3 3.5.3-2 Thermal fatigue has not been identified as an applicable aging effect for the components of the Containment Heat Removal System. Identify the Code Class requirements for which these components were designed. Also, discuss the engineering analysis for this system including the specific design temperatures, operating conditions, and thermal cycles, which were used in the analysis to make the determination that the assumption of less than 7000 cycles is valid for all locations during the extended period of operation.
3.5.14 Standby Shutdown Facility Mechanical Components 3.5.14-1 It is stated in Section 3.5.14.1.1 of the license renewal application that no aging effects have been identified for this system. The diesel exhaust system is exposed to an exhaust gas environment. At some facilities, the structures at the exit of the diesel exhaust system have degraded over a period of time due to impingement of the hot corrosive exhaust gases. The debris from these degraded structures has the potential of blocking the exhaust system and rendering the diesel inoperable during an emergency. Discuss the potential for similar degradation at the Oconee nuclear station during the extended period of operation.
3.5.14-2 It is stated in Section 2.5.14.5 of the license renewal application that the reactor coolant makeup system piping is designated as Oconee Class B and that it is designed to USAS B31.7, Class II requirements. Discuss the engineering analysis for this system including the specific design temperatures, operating conditions, and thermal cycles, which were used in the analysis to make the determination that assumptions of less than 7000 cycles are valid for all locations during the extended period of operation.
3.5.14-3 It is stated in Section 2.4.14.8 of the license renewal application that no applicable aging effects have been identified for the components of the starting air system.

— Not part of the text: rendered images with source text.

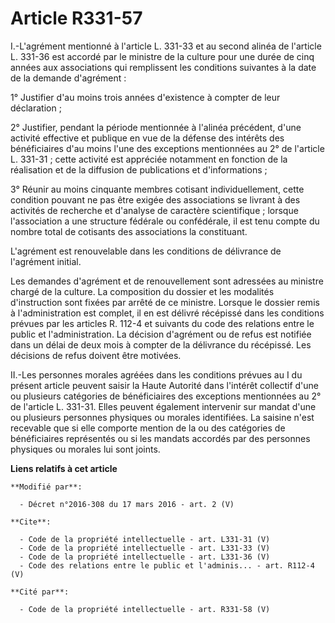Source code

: # Article R331-57

I.-L'agrément mentionné à l'article L. 331-33 et au second alinéa de l'article L. 331-36 est accordé par le ministre de la
culture pour une durée de cinq années aux associations qui remplissent les conditions suivantes à la date de la demande
d'agrément : 

1° Justifier d'au moins trois années d'existence à compter de leur déclaration ; 

2° Justifier, pendant la période mentionnée à l'alinéa précédent, d'une activité effective et publique en vue de la défense
des intérêts des bénéficiaires d'au moins l'une des exceptions mentionnées au 2° de l'article L. 331-31 ; cette activité est
appréciée notamment en fonction de la réalisation et de la diffusion de publications et d'informations ; 

3° Réunir au moins cinquante membres cotisant individuellement, cette condition pouvant ne pas être exigée des associations
se livrant à des activités de recherche et d'analyse de caractère scientifique ; lorsque l'association a une structure
fédérale ou confédérale, il est tenu compte du nombre total de cotisants des associations la constituant. 

L'agrément est renouvelable dans les conditions de délivrance de l'agrément initial. 

Les demandes d'agrément et de renouvellement sont adressées au ministre chargé de la culture. La composition du dossier et
les modalités d'instruction sont fixées par arrêté de ce ministre. Lorsque le dossier remis à l'administration est complet,
il en est délivré récépissé dans les conditions prévues par les articles R. 112-4 et suivants du code des relations entre le
public et l'administration. La décision d'agrément ou de refus est notifiée dans un délai de deux mois à compter de la
délivrance du récépissé. Les décisions de refus doivent être motivées. 

II.-Les personnes morales agréées dans les conditions prévues au I du présent article peuvent saisir la Haute Autorité dans
l'intérêt collectif d'une ou plusieurs catégories de bénéficiaires des exceptions mentionnées au 2° de l'article L. 331-31.
Elles peuvent également intervenir sur mandat d'une ou plusieurs personnes physiques ou morales identifiées. La saisine n'est
recevable que si elle comporte mention de la ou des catégories de bénéficiaires représentés ou si les mandats accordés par
des personnes physiques ou morales lui sont joints.

**Liens relatifs à cet article**

	**Modifié par**:

	  - Décret n°2016-308 du 17 mars 2016 - art. 2 (V)

	**Cite**:

	  - Code de la propriété intellectuelle - art. L331-31 (V)
	  - Code de la propriété intellectuelle - art. L331-33 (V)
	  - Code de la propriété intellectuelle - art. L331-36 (V)
	  - Code des relations entre le public et l'adminis... - art. R112-4 (V)

	**Cité par**:

	  - Code de la propriété intellectuelle - art. R331-58 (V)
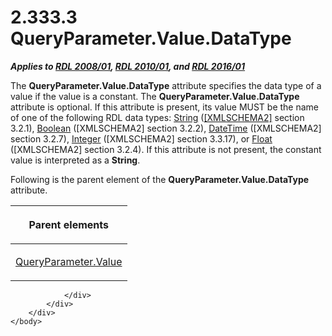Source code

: <html dir="LTR" xmlns:mshelp="http://msdn.microsoft.com/mshelp" xmlns:ddue="http://ddue.schemas.microsoft.com/authoring/2003/5" xmlns:xlink="http://www.w3.org/1999/xlink" xmlns:tool="http://www.microsoft.com/tooltip">
    <head>
        <meta http-equiv="Content-Type" content="text/html; CHARSET=utf-8"></meta>
        <meta name="save" content="history"></meta>
        <title>2.333.3 QueryParameter.Value.DataType</title>
        <xml>
            <mshelp:toctitle title="2.333.3 QueryParameter.Value.DataType"></mshelp:toctitle>
            <mshelp:rltitle title="[MS-RDL]: QueryParameter.Value.DataType"></mshelp:rltitle>
            <mshelp:keyword index="A" term="ca7f8b99-d786-42b6-9a0b-970ddafbf1d2"></mshelp:keyword>
            <mshelp:attr name="DCSext.ContentType" value="open specification"></mshelp:attr>
            <mshelp:attr name="AssetID" value="ca7f8b99-d786-42b6-9a0b-970ddafbf1d2"></mshelp:attr>
            <mshelp:attr name="TopicType" value="kbRef"></mshelp:attr>
            <mshelp:attr name="DCSext.Title" value="[MS-RDL]: QueryParameter.Value.DataType" />
        </xml>
    </head>
    <body>
        <div id="header">
            <h1 class="heading">2.333.3 QueryParameter.Value.DataType</h1>
        </div>
        <div id="mainSection">
            <div id="mainBody">
                <div id="allHistory" class="saveHistory"></div>
                <div id="sectionSection0" class="section" name="collapseableSection">
                    

<p><b><i>Applies to </i></b><a href="1e855f94-4617-47e4-b89e-0856c6cb420f.htm"><b><i>RDL 2008/01</i></b></a><b><i>,
</i></b><a href="3428e690-a348-4ec7-8a6a-8efb42d2cdee.htm"><b><i>RDL 2010/01</i></b></a><b><i>,
and </i></b><a href="52ce3983-2bfc-4e72-9359-42aaf5fe4509.htm"><b><i>RDL 2016/01</i></b></a></p>

<p>The <b>QueryParameter.Value.DataType</b> attribute specifies
the data type of a value if the value is a constant. The <b>QueryParameter.Value.DataType</b>
attribute is optional. If this attribute is present, its value MUST be the name
of one of the following RDL data types: <a href="1ed81ef3-a683-45e3-aaad-bd2bbe71bc3d.htm">String</a> (<a href="https://go.microsoft.com/fwlink/?LinkId=90610">[XMLSCHEMA2]</a> section
3.2.1), <a href="4802fa14-3619-43fa-9898-3acab160a24c.htm">Boolean</a>
([XMLSCHEMA2] section 3.2.2), <a href="d3b6da93-3935-4a28-8521-268d6f7f9a9d.htm">DateTime</a> ([XMLSCHEMA2]
section 3.2.7), <a href="176fbb59-c3e2-430c-b1bb-37fd15df813e.htm">Integer</a>
([XMLSCHEMA2] section 3.3.17), or <a href="c7d0946f-992e-4abc-a304-09b53e030692.htm">Float</a> ([XMLSCHEMA2]
section 3.2.4). If this attribute is not present, the constant value is
interpreted as a <b>String</b>.</p>

<p>Following is the parent element of the <b>QueryParameter.Value.DataType</b>
attribute.</p>

<table>
 <thead>
  <tr>
   <th>
   <p>Parent elements</p>
   </th>
  </tr>
 </thead>
 <tr>
  <td>
  <p><a href="460d7670-b17e-4b1c-8dfd-6e708eef1d8c.htm">QueryParameter.Value</a></p>
  </td>
 </tr>
</table>

<p> </p>


                </div>
            </div>
        </div>
    </body>
</html>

The diesel generator starting air system at several other facilities has experienced degradation due to excessive vibration in the piping and starting air valves which in some cases rendered the air receivers incapable of delivering starting air to the diesel engines at the design pressures. Discuss the upgrades, if any, and/or surveillance requirements for the starting air system at Oconee to assure operability of this system during the extended period of operation beyond 40 years.
3.5.14-4 Section 2.5.14 of the license renewal application indicates that some portions of the Standby Shutdown Facility piping within the scope of license renewal are not designed to withstand the effects of a design basis earthquake. Clarify the piping segments within the category of "Seismic II over I" (a non-seismic Category I system, structure or component whose failure could cause loss of safety function of a seismic Category I system, structure, or component) that are included within Oconee's current licensing basis and would be subject to aging management review.
Additionally, clarify which aging management program will address these structures and components and specifically discuss implementation of the program for these segments of piping systems to manage the applicable aging effects during the period of extended operation.